*** Block opens ***
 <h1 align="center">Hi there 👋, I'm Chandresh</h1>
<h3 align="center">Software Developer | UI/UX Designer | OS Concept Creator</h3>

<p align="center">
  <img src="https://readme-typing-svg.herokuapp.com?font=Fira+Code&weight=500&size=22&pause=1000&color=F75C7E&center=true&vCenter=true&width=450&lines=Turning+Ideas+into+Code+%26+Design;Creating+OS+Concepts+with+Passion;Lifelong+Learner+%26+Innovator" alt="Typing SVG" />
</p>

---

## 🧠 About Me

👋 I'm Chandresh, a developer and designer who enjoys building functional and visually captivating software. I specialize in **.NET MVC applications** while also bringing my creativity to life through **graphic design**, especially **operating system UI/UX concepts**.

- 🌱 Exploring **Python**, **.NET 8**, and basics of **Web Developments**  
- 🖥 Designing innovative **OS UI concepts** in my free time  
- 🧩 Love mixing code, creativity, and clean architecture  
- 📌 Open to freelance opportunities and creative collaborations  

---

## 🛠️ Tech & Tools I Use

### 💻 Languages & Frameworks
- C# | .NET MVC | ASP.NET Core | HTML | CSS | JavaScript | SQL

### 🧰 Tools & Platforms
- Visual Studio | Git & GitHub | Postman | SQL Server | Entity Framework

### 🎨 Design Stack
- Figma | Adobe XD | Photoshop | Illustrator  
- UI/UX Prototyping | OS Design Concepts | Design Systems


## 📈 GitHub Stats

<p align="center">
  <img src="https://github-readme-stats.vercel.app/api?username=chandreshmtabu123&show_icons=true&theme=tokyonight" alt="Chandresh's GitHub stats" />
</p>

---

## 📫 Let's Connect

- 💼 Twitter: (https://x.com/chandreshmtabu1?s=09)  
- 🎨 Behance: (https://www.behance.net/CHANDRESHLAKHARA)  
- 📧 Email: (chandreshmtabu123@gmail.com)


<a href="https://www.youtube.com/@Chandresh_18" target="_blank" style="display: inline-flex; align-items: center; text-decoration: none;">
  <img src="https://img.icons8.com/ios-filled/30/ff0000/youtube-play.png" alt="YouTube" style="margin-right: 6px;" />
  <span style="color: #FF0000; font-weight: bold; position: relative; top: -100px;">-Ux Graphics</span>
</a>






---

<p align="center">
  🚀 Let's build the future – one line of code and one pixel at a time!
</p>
*** Block closes ***
Work to be completed => A single number is the whole answer: how many lines in the data above hold the string "creativity".

Worked solution => 2